If the reader is interested in viewing the above inscription then please go to hyperlink 02B at www.bullcrapbusters.com.
It amazes me to no end how society is so completely ineffective at putting an end to child bullying. Society goes out of its way to avoid dealing with the root of the problem – the child bully, himself. Either out of plain ignorance or deliberately evasive indifference educational institutions are going about it in the wrong way by focusing on what the VICTIM or BYSTANDER instead of what the BULLY ought to be doing to STOP BULLYING.
Let’s take a look at the following popular options for remedying playground bullying that do NOT work:
OPTION #1 – NOTIFY THE SCHOOL
If you notify the school that your child is being bullied on the playground, or on the school grounds, the chances are great that the school will do nothing to alleviate the bully-victim conflict other than to blame the victim for being bullied by insisting that the victim deal with the bullying.
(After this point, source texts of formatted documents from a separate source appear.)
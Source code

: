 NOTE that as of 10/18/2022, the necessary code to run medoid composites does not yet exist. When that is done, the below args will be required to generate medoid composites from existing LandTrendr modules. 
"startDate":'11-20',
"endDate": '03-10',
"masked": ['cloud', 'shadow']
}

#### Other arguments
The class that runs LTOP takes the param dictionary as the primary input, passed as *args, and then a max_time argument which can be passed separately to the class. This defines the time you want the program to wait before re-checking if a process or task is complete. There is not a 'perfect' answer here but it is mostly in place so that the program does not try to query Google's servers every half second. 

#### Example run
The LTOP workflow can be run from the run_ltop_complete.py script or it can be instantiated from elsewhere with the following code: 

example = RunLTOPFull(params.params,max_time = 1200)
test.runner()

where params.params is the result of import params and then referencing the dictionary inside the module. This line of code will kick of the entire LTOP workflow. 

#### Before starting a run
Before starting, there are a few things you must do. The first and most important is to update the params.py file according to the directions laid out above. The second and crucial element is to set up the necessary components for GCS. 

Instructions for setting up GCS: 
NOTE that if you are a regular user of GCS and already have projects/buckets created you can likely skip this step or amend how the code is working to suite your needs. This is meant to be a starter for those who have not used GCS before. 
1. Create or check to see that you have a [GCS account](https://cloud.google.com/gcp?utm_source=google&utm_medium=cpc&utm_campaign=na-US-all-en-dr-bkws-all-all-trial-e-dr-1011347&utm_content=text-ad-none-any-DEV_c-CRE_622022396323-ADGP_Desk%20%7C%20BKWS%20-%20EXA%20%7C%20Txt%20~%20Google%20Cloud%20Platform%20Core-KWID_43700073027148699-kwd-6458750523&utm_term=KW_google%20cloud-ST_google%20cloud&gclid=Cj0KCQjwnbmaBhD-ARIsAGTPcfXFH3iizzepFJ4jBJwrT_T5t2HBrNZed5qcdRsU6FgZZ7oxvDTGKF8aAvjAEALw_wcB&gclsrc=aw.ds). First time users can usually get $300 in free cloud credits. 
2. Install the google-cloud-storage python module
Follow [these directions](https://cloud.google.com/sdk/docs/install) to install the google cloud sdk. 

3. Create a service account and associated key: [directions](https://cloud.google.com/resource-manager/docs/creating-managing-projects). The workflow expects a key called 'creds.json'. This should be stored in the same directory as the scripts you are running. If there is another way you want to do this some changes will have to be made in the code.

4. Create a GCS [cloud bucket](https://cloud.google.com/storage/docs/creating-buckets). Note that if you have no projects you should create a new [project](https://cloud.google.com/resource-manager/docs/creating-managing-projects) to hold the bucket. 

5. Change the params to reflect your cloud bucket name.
The following is a real life scenario involving a parent who tried this option:
Due to an ongoing problem of playground bullying, the mother drove every day to school to pick up her ten year old daughter after school was let out. But she was already too late. As her car approached the school grounds she saw a mob of kids beating up her little girl. After the mother managed to rescue her daughter from the throng of flying fists and kicking feet that were pummeling her body, she went to the school principals office and reported to him what had just happened. The principal of the school’s reply to the parents cry for help to put a stop to the daily beatings that her child was going through was, “Your child has to learn to get along with her peers”.
OPTION #2 – BECOME A PARENT VOLUNTEER
Becoming a parent volunteer at your child’s school to stop bullying is futile since the bully(s) have plenty of places outside of the classroom such as the playground, the bathroom, the lunch area, the auditorium, etc, etc, etc, to victimize the victim without being noticed.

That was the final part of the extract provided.